[Stored items from a collection]
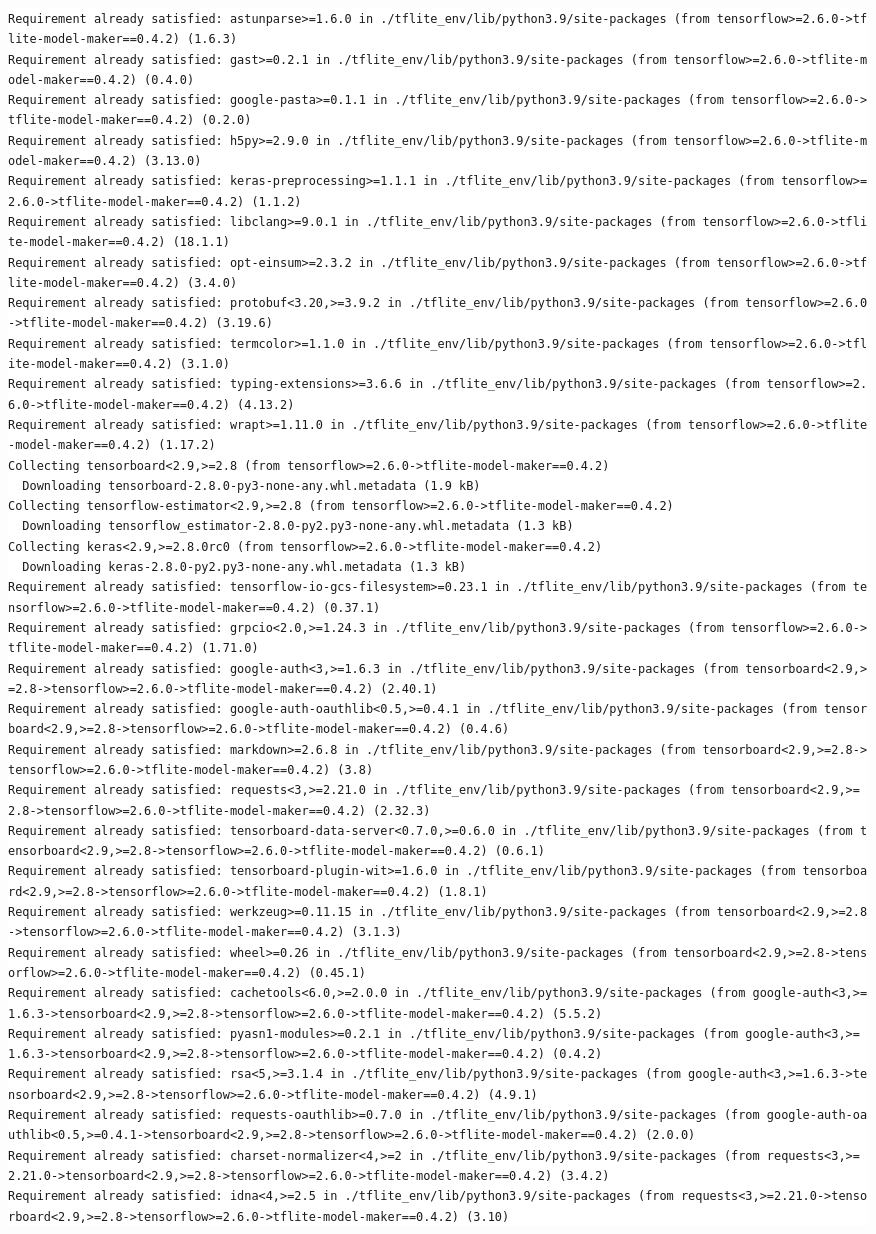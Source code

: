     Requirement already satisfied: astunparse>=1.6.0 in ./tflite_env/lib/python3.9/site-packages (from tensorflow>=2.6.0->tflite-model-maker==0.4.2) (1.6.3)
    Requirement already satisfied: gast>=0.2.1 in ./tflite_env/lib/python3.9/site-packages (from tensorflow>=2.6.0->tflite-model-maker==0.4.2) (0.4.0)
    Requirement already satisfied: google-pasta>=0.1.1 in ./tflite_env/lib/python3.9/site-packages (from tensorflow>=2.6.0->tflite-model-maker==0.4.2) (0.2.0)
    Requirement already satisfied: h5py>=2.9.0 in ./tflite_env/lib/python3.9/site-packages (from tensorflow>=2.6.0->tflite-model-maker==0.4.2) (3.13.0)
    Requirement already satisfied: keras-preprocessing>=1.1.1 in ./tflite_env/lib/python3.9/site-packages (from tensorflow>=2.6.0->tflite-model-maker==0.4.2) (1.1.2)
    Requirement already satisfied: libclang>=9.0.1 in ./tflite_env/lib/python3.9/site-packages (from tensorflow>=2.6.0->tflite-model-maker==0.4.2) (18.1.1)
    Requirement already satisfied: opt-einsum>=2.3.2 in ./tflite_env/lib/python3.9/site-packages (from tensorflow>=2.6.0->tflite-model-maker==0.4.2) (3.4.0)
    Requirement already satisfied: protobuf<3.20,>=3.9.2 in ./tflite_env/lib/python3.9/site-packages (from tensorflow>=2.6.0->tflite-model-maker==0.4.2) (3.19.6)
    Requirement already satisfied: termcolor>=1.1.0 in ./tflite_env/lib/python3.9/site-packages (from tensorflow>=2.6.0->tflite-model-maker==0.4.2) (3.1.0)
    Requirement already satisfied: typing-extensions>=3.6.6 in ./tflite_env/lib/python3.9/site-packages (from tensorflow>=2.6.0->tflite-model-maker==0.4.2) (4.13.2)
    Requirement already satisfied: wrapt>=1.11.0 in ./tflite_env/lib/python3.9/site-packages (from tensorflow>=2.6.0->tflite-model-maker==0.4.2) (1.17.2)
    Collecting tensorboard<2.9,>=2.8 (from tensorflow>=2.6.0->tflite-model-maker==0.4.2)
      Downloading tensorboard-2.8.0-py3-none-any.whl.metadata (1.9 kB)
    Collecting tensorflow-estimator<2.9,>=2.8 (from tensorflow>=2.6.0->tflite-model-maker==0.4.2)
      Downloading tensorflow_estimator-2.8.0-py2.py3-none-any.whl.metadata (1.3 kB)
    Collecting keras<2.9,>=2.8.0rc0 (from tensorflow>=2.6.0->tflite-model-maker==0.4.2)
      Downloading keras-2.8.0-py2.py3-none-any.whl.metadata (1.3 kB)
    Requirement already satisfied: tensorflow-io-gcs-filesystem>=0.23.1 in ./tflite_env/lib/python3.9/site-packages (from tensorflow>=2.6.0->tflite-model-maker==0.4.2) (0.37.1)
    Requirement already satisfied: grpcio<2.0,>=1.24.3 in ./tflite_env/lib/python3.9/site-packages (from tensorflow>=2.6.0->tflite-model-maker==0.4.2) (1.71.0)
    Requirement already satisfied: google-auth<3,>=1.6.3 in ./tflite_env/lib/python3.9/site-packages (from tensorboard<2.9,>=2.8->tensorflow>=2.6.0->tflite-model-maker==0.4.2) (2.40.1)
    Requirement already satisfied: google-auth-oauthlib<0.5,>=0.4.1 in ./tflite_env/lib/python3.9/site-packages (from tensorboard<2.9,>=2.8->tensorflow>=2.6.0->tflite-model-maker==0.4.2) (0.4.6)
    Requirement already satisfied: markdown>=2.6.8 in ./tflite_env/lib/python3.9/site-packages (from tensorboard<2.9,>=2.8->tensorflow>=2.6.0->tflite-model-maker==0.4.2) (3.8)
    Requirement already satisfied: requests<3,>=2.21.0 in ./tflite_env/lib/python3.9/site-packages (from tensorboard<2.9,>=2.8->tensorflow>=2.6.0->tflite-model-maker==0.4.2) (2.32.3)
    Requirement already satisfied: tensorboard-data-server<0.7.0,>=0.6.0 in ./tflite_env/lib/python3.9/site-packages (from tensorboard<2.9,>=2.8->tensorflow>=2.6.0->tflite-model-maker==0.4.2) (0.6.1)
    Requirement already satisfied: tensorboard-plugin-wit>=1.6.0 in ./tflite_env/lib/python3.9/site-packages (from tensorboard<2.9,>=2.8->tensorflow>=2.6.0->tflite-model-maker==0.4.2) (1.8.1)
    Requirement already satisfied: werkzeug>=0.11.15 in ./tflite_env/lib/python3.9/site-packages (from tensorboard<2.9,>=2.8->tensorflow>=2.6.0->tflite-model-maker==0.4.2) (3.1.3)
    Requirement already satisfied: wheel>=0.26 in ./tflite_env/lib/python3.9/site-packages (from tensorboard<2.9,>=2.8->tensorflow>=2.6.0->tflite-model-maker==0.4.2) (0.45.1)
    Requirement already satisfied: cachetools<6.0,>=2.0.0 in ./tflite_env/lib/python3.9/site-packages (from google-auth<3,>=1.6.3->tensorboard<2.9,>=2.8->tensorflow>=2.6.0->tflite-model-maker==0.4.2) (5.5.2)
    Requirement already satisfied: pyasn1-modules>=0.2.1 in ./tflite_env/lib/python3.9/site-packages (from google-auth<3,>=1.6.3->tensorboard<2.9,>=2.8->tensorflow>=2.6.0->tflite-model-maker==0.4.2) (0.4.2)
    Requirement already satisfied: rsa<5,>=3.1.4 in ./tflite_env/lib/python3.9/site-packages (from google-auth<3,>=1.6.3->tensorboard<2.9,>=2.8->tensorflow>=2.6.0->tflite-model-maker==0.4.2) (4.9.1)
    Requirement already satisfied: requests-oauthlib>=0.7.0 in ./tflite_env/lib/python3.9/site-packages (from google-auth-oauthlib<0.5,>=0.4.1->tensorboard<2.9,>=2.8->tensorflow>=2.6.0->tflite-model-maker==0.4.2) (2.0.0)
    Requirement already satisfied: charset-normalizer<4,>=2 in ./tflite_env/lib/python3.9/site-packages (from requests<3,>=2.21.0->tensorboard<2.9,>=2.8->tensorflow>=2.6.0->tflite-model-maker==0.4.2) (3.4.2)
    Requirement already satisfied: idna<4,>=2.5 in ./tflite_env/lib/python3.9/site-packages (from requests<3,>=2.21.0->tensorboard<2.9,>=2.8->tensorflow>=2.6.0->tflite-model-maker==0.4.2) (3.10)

* * *

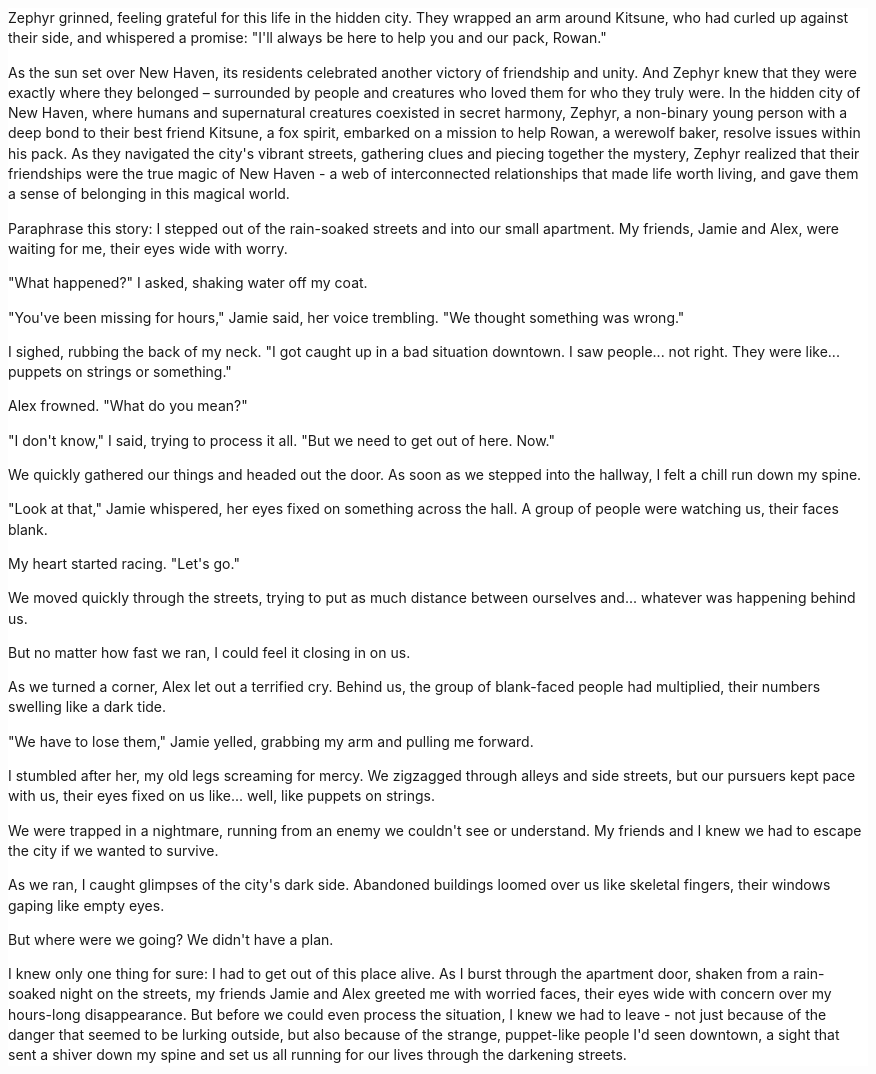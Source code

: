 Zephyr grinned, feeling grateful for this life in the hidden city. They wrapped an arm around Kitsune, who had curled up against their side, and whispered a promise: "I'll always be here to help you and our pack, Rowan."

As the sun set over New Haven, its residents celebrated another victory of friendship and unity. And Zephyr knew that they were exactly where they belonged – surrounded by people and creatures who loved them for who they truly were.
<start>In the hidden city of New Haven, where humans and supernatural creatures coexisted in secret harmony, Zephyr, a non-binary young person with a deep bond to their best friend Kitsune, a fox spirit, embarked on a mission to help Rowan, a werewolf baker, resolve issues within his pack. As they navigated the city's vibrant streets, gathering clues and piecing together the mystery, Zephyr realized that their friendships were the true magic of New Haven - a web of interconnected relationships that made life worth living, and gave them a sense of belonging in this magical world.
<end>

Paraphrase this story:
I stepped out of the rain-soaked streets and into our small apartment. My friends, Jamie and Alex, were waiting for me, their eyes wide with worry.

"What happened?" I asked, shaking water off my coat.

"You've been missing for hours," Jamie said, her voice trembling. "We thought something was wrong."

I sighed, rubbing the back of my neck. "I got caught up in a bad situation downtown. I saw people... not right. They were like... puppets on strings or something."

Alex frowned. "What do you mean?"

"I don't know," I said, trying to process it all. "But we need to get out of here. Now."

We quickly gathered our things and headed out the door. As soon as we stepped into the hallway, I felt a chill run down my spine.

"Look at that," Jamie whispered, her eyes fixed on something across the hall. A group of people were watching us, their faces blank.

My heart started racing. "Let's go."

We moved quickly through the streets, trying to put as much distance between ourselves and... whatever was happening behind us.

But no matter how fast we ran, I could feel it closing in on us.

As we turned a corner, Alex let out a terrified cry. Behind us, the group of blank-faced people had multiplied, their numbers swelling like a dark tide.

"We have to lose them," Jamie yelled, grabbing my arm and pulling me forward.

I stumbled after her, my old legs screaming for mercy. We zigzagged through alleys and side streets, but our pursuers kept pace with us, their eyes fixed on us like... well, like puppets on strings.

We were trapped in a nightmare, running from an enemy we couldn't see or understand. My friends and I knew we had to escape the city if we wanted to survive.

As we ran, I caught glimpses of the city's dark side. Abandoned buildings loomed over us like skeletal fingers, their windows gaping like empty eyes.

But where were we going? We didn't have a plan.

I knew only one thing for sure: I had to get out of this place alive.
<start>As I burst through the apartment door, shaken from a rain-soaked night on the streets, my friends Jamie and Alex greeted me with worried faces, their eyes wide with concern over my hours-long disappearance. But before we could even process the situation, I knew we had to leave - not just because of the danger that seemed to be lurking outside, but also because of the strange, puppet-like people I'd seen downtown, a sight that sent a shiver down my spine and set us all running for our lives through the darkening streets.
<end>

What to work on
Look through the entries above and list every line containing "rain".

Solution to the exercise
I stepped out of the rain-soaked streets and into our small apartment. My friends, Jamie and Alex, were waiting for me, their eyes wide with worry.
<start>As I burst through the apartment door, shaken from a rain-soaked night on the streets, my friends Jamie and Alex greeted me with worried faces, their eyes wide with concern over my hours-long disappearance. But before we could even process the situation, I knew we had to leave - not just because of the danger that seemed to be lurking outside, but also because of the strange, puppet-like people I'd seen downtown, a sight that sent a shiver down my spine and set us all running for our lives through the darkening streets.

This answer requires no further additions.